By Max [email protected]
Gauss is a strong contender for the greatest mathematician of all time, ranked with such stalwarts as Archimedes, Isaac Newton and Leonard Euler. I have written about Euler and Newton in earlier columns. Archimedes (287-212 BC) may have been the greatest intellect of antiquity.
Gauss not only made a number of significant astronomical discoveries but also worked and lectured in other fields, in particular, land surveying, geodesy (the branch of mathematics dealing with the shape and area of the earth), and physics and made highly important contributions to each of these fields. Several examples will follow.
Discoveries
Gauss invented and operated the first electromagnetic telegraph of the world. He measured and computed the earth’s magnetic field in great detail and developed new mathematical methods, including, for instance, what is now known as the Fast Fourier Transform, the Universal Transverse Mercator coordinates, and so on. In physics, Gauss's law, also known as Gauss's flux theorem, is a law relating the distribution of electric charge to the resulting electric field.
Also, he taught a fairly large number of astronomers who later became famous, among them Heinrich Christian Schumacher (1780-1850), founder of the Astronomische Nachrichten, and Benjamin Apthorp Gould (1824-1896), founder of the Astronomical Journal (both journals still exist).
Mathematics
Mathematics enters the modern era with the peerless researches of Carl Friedrich Gauss.
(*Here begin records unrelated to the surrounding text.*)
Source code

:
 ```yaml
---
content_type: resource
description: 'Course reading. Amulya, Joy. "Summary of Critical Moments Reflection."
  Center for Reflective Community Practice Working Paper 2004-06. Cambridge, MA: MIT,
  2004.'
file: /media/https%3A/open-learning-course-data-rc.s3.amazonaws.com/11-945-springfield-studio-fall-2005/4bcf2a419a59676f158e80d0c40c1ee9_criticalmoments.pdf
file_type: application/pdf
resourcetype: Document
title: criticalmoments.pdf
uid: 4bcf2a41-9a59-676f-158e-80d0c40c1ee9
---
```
Gauss began in number theory, sealed his reputation in celestial mechanics by predicting the reappearance of the newly discovered asteroid Ceres and made major advances regarding complex numbers, least-squares data fitting and non-Euclidean geometry, though he published nothing on the latter because he feared it was too far ahead of its time and would attract ridicule.
He and Janós Bolyai are now recognized as the rightful founders of non-Euclidean geometry, which can be interpreted as the natural geometry of a surface with constant curvature. Gauss was basically right to believe that the idea was ahead of its time.
Early Life
Born the son of a poor workman, Gebhard Gauss, and his wife Dorothea (née Benze) in Brunswick in 1777, Carl Friedrich’s talents became evident at an early age. He was a prodigious child, at the age of three informing his father of an arithmetical error in a complicated payroll calculation and stating the correct answer. At the age of 7, Carl Friedrich Gauss started elementary school, and his potential was noticed almost immediately. His teacher and his assistant, were amazed when Gauss summed the integers from 1 to 100 instantly by spotting that the sum was 50 pairs of numbers each pair summing to 101. He was rare among mathematicians in that he was a calculating prodigy, and he retained the ability to do elaborate calculations in his head most of his life.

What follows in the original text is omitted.